4) Train a multi-task DNN for the sparse datasets
	Need to use the processed datasets but not raw datasets.
	Parameters that are different from single-task DNN:
	 - data: path to the data folder that stores all the QSAR datasets
	 (Below are optional)
	 - mbsz: the minibatch size, default is 20, but for multi-task it may be modified to achieve better results
	 - keep: the datasets to keep in the model, if don't want to include all datasets in the 'data' folder
	 - watch: if use internal cross-validation set or external test set, choose to monitor the MSE and R-squared for certain task
	 - reducelearnRateVis: sometimes reduce the learning rate of the first layer helps the training process to converge better

	* Example: a multi-task DNN to model all the three sparse datasets: METAB, OX1, TDI
		python DeepNeuralNetTrain.py --seed=0 --hid=2000 --hid=1000 --dropouts=0_0.25_0.1 --epochs=5 --data=data_sparse models/multi_sparse_1
	* Example: load the previous trained model and continue the training process for more epochs. 
		python DeepNeuralNetTrain.py --seed=0 --hid=2000 --hid=1000 --dropouts=0_0.25_0.1 --epochs=10 --data=data_sparse --loadModel=models/multi_sparse_1 models/multi_sparse_continue

	* Example: with more optional parameters, keep only METAB and OX1 tasks and monitor OX1 task performance
		python DeepNeuralNetTrain.py --seed=0 --CV=0.4 --test --mbsz=30 --keep=METAB --keep=OX1 --watch=OX1 --hid=2000 --hid=1000 --dropouts=0_0.25_0.1 --epochs=10 --data=data_sparse models/multi_sparse_2

5) Prediction with multi-task DNN for the sparse datasets
	The parameter settings are the same as single-task DNN for sparse dataset. See step 3).
	Only difference:
	- data: path to the data folder that stores all the processed datasets (including test datasets).

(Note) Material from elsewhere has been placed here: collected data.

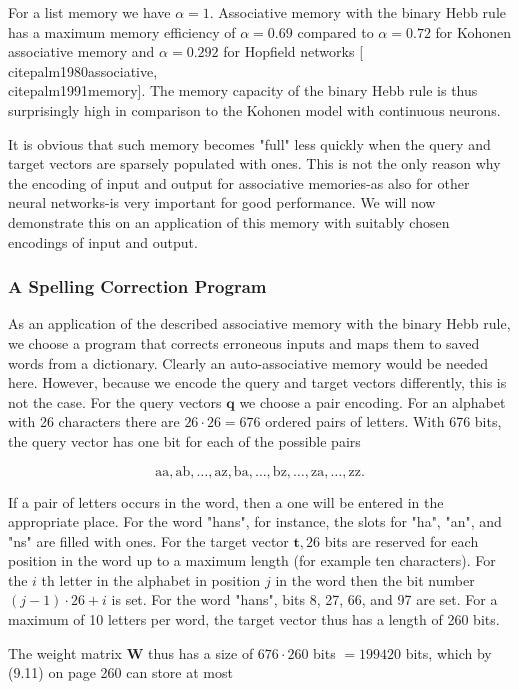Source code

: \documentclass[10pt]{book}
\begin{document}
For a list memory we have $\alpha=1$. Associative memory with the binary Hebb rule has a maximum memory efficiency of $\alpha=0.69$ compared to $\alpha=0.72$ for Kohonen associative memory and $\alpha=0.292$ for Hopfield networks [\\cite{palm1980associative}, \\cite{palm1991memory}]. The memory capacity of the binary Hebb rule is thus surprisingly high in comparison to the Kohonen model with continuous neurons.

It is obvious that such memory becomes "full" less quickly when the query and target vectors are sparsely populated with ones. This is not the only reason why the encoding of input and output for associative memories-as also for other neural networks-is very important for good performance. We will now demonstrate this on an application of this memory with suitably chosen encodings of input and output.

\subsubsection*{A Spelling Correction Program}
As an application of the described associative memory with the binary Hebb rule, we choose a program that corrects erroneous inputs and maps them to saved words from a dictionary. Clearly an auto-associative memory would be needed here. However, because we encode the query and target vectors differently, this is not the case. For the query vectors $\boldsymbol{q}$ we choose a pair encoding. For an alphabet with 26 characters there are $26 \cdot 26=676$ ordered pairs of letters. With 676 bits, the query vector has one bit for each of the possible pairs

$$
\mathrm{aa}, \mathrm{ab}, \ldots, \mathrm{az}, \mathrm{ba}, \ldots, \mathrm{bz}, \ldots, \mathrm{za}, \ldots, \mathrm{zz} .
$$

If a pair of letters occurs in the word, then a one will be entered in the appropriate place. For the word "hans", for instance, the slots for "ha", "an", and "ns" are filled with ones. For the target vector $\boldsymbol{t}, 26$ bits are reserved for each position in the word up to a maximum length (for example ten characters). For the $i$ th letter in the alphabet in position $j$ in the word then the bit number $(j-1) \cdot 26+i$ is set. For the word "hans", bits 8, 27, 66, and 97 are set. For a maximum of 10 letters per word, the target vector thus has a length of 260 bits.

The weight matrix $\boldsymbol{W}$ thus has a size of $676 \cdot 260$ bits $=199420$ bits, which by (9.11) on page 260 can store at most
\end{document}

	* Example: prediction for all the three sparse datasets with the model trained in previous step, save results to model folder:
		python DeepNeuralNetPredict.py --label=1 --data=data_sparse --model=models/multi_sparse_1

	* Example: prediction with the model for METAB and OX1, trained in previous step, with dropout prediction, and save result to another folder.
		python DeepNeuralNetPredict.py --label=1 --seed=0 --rep=10 --data=data_sparse --model=models/multi_sparse_2 --result=predictions/multi_sparse_2

6) Train a multi-task DNN for the dense datasets
	Most of the parameter settings are the same as multi-task DNN for sparse datasets
	Difference: use integer parameters for the 'keep' and 'watch' arguments
	The key parameters that need to be specify by user: 
	 - numberOfOutputs: number of QSAR task output columns in the raw training set (.csv)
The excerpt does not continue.